#### ABOUT THIS TASK:
From the records below, print exactly the lines starting at the one containing "and a predicate" and ending at the one containing "is valid right", ends included, and nothing else.

☆ ☆ ☆ ☆ ☆

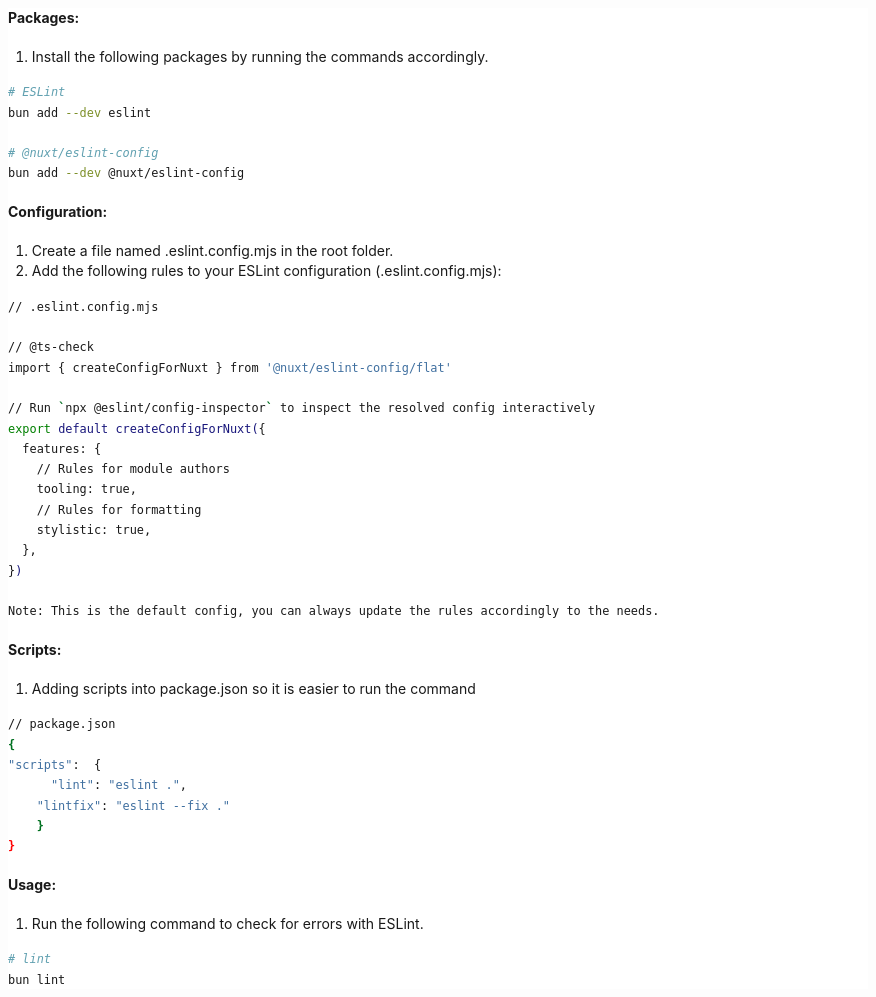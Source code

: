 #### Packages:

1. Install the following packages by running the commands accordingly.

```bash
# ESLint
bun add --dev eslint

# @nuxt/eslint-config
bun add --dev @nuxt/eslint-config
```

#### Configuration:

1. Create a file named .eslint.config.mjs in the root folder.
2. Add the following rules to your ESLint configuration (.eslint.config.mjs):

```bash
// .eslint.config.mjs

// @ts-check
import { createConfigForNuxt } from '@nuxt/eslint-config/flat'

// Run `npx @eslint/config-inspector` to inspect the resolved config interactively
export default createConfigForNuxt({
  features: {
    // Rules for module authors
    tooling: true,
    // Rules for formatting
    stylistic: true,
  },
})

Note: This is the default config, you can always update the rules accordingly to the needs.
```

#### Scripts:

1. Adding scripts into package.json so it is easier to run the command

```bash
// package.json
{
"scripts":  {
	  "lint": "eslint .",
    "lintfix": "eslint --fix ."
	}
}
```

#### Usage:

1. Run the following command to check for errors with ESLint.

```bash
# lint
bun lint
```
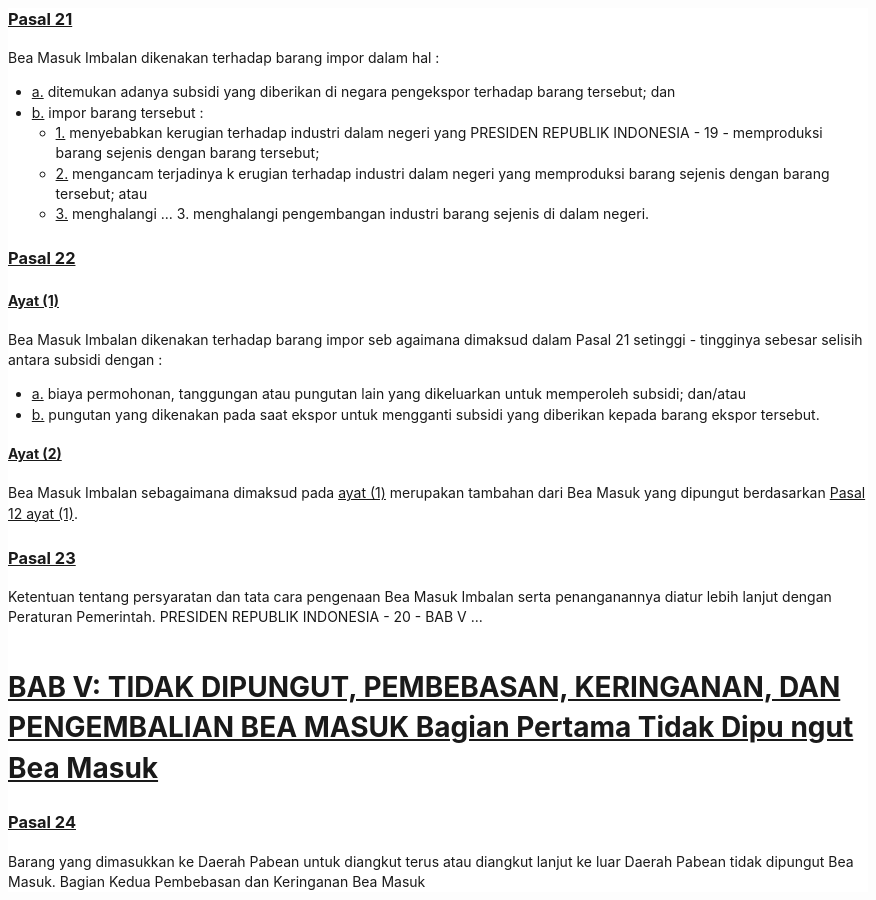 
### [Pasal 21](http://example.org/legal/document/uu/1995/10/pasal/0021)
Bea Masuk Imbalan dikenakan terhadap barang impor dalam hal :
* [a.](http://example.org/legal/document/uu/1995/10/pasal/0021/version/19951230/point/a) ditemukan adanya subsidi yang diberikan di negara pengekspor terhadap barang tersebut; dan
* [b.](http://example.org/legal/document/uu/1995/10/pasal/0021/version/19951230/point/b) impor barang tersebut :
    * [1.](http://example.org/legal/document/uu/1995/10/pasal/0021/version/19951230/point/b/point/0001) menyebabkan kerugian terhadap industri dalam negeri yang PRESIDEN REPUBLIK INDONESIA - 19 - memproduksi barang sejenis dengan barang tersebut;
    * [2.](http://example.org/legal/document/uu/1995/10/pasal/0021/version/19951230/point/b/point/0002) mengancam terjadinya k erugian terhadap industri dalam negeri yang memproduksi barang sejenis dengan barang tersebut; atau
    * [3.](http://example.org/legal/document/uu/1995/10/pasal/0021/version/19951230/point/b/point/0003) menghalangi ... 3. menghalangi pengembangan industri barang sejenis di dalam negeri.


### [Pasal 22](http://example.org/legal/document/uu/1995/10/pasal/0022)

#### [Ayat (1)](http://example.org/legal/document/uu/1995/10/pasal/0022/version/19951230/ayat/0001)
Bea Masuk Imbalan dikenakan terhadap barang impor seb agaimana dimaksud dalam Pasal 21 setinggi - tingginya sebesar selisih antara subsidi dengan :
* [a.](http://example.org/legal/document/uu/1995/10/pasal/0022/version/19951230/ayat/0001/point/a) biaya permohonan, tanggungan atau pungutan lain yang dikeluarkan untuk memperoleh subsidi; dan/atau
* [b.](http://example.org/legal/document/uu/1995/10/pasal/0022/version/19951230/ayat/0001/point/b) pungutan yang dikenakan pada saat ekspor untuk mengganti subsidi yang diberikan kepada barang ekspor tersebut.

#### [Ayat (2)](http://example.org/legal/document/uu/1995/10/pasal/0022/version/19951230/ayat/0002)
Bea Masuk Imbalan sebagaimana dimaksud pada [ayat (1)](http://example.org/legal/document/uu/1995/10/pasal/0022/version/19951230/ayat/0001) merupakan tambahan dari Bea Masuk yang dipungut berdasarkan [Pasal 12 ayat (1)](http://example.org/legal/document/uu/1995/10/pasal/0022/version/19951230/ayat/0001).


### [Pasal 23](http://example.org/legal/document/uu/1995/10/pasal/0023)
Ketentuan tentang persyaratan dan tata cara pengenaan Bea Masuk Imbalan serta penanganannya diatur lebih lanjut dengan Peraturan Pemerintah. PRESIDEN REPUBLIK INDONESIA - 20 - BAB V ...
 


# [BAB V: TIDAK DIPUNGUT, PEMBEBASAN, KERINGANAN, DAN PENGEMBALIAN BEA MASUK Bagian Pertama Tidak Dipu ngut Bea Masuk](http://example.org/legal/document/uu/1995/10/bab/0005)

### [Pasal 24](http://example.org/legal/document/uu/1995/10/pasal/0024)
Barang yang dimasukkan ke Daerah Pabean untuk diangkut terus atau diangkut lanjut ke luar Daerah Pabean tidak dipungut Bea Masuk. Bagian Kedua Pembebasan dan Keringanan Bea Masuk
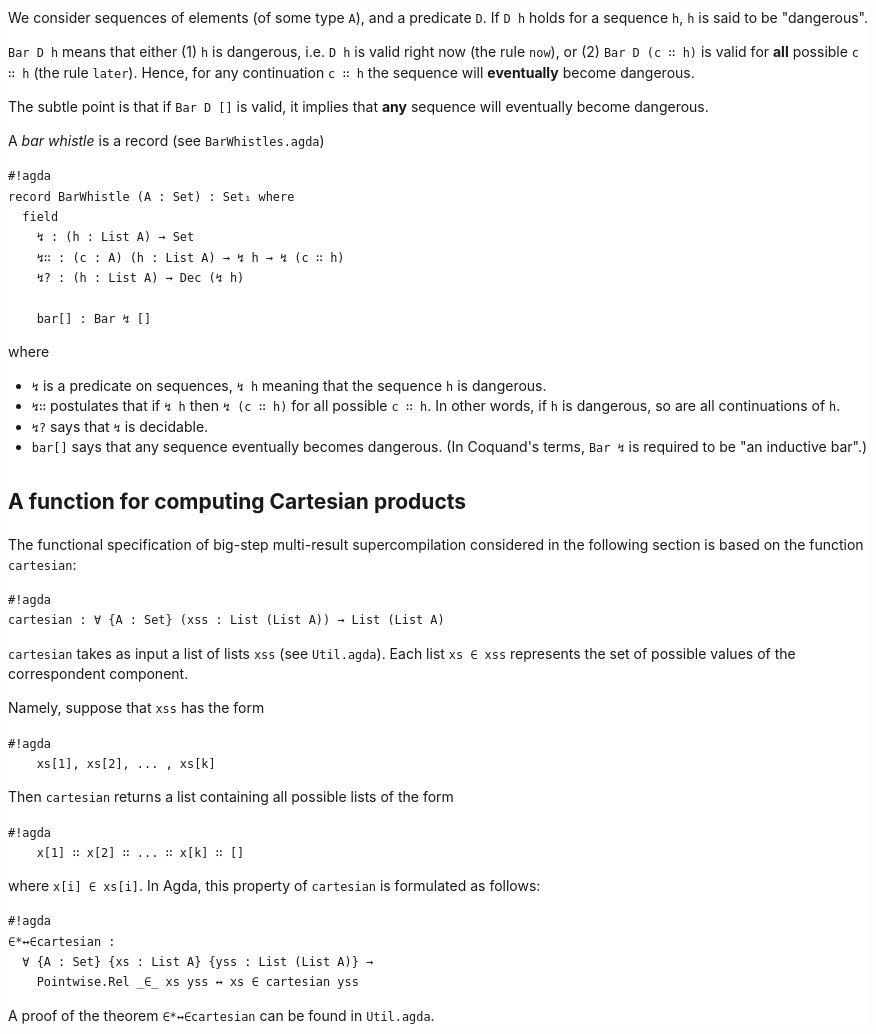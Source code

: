 We consider sequences of elements (of some type `A`), and a predicate
`D`. If `D h` holds for a sequence `h`, `h` is said to be "dangerous".

`Bar D h` means that either (1) `h` is dangerous, i.e.
`D h` is valid right now (the rule `now`), or
(2) `Bar D (c ∷ h)` is valid for **all** possible `c ∷ h`
(the rule `later`). Hence, for any continuation `c ∷ h`
the sequence will **eventually** become dangerous.

The subtle point is that if `Bar D []` is valid, it implies that
**any** sequence will eventually become dangerous.

A _bar whistle_ is a record (see `BarWhistles.agda`)
```
#!agda
record BarWhistle (A : Set) : Set₁ where
  field
    ↯ : (h : List A) → Set
    ↯∷ : (c : A) (h : List A) → ↯ h → ↯ (c ∷ h)
    ↯? : (h : List A) → Dec (↯ h)

    bar[] : Bar ↯ []
```
where

* `↯` is a predicate on sequences, `↯ h` meaning that the sequence
`h` is dangerous.
* `↯∷` postulates that if `↯ h` then `↯ (c ∷ h)` for all possible
`c ∷ h`. In other words, if `h` is dangerous, so are all continuations
of `h`. 
* `↯?` says that `↯` is decidable.
* `bar[]` says that any sequence eventually becomes dangerous.
(In Coquand's terms, `Bar ↯` is required to be "an inductive bar".)

## A function for computing Cartesian products

The functional specification of big-step multi-result supercompilation
considered in the following section is based on the function
`cartesian`:
```
#!agda
cartesian : ∀ {A : Set} (xss : List (List A)) → List (List A)
```
`cartesian` takes as input a list of lists `xss` (see `Util.agda`).
Each list `xs ∈ xss` represents the set of possible values of
the correspondent component.

Namely, suppose that `xss` has the form
```
#!agda
    xs[1], xs[2], ... , xs[k]
```
Then `cartesian` returns a list containing all possible lists of
the form
```
#!agda
    x[1] ∷ x[2] ∷ ... ∷ x[k] ∷ []
```
where `x[i] ∈ xs[i]`. In Agda, this property of `cartesian` is
formulated as follows:
```
#!agda
∈*↔∈cartesian :
  ∀ {A : Set} {xs : List A} {yss : List (List A)} →
    Pointwise.Rel _∈_ xs yss ↔ xs ∈ cartesian yss
```
A proof of the theorem `∈*↔∈cartesian` can be found in `Util.agda`.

☆ ☆ ☆ ☆ ☆

#### RESPONSE AREA:
: We consider sequences of elements (of some type `A`), and a predicate
`D`. If `D h` holds for a sequence `h`, `h` is said to be "dangerous".

`Bar D h` means that either (1) `h` is dangerous, i.e.
`D h` is valid right now (the rule `now`), or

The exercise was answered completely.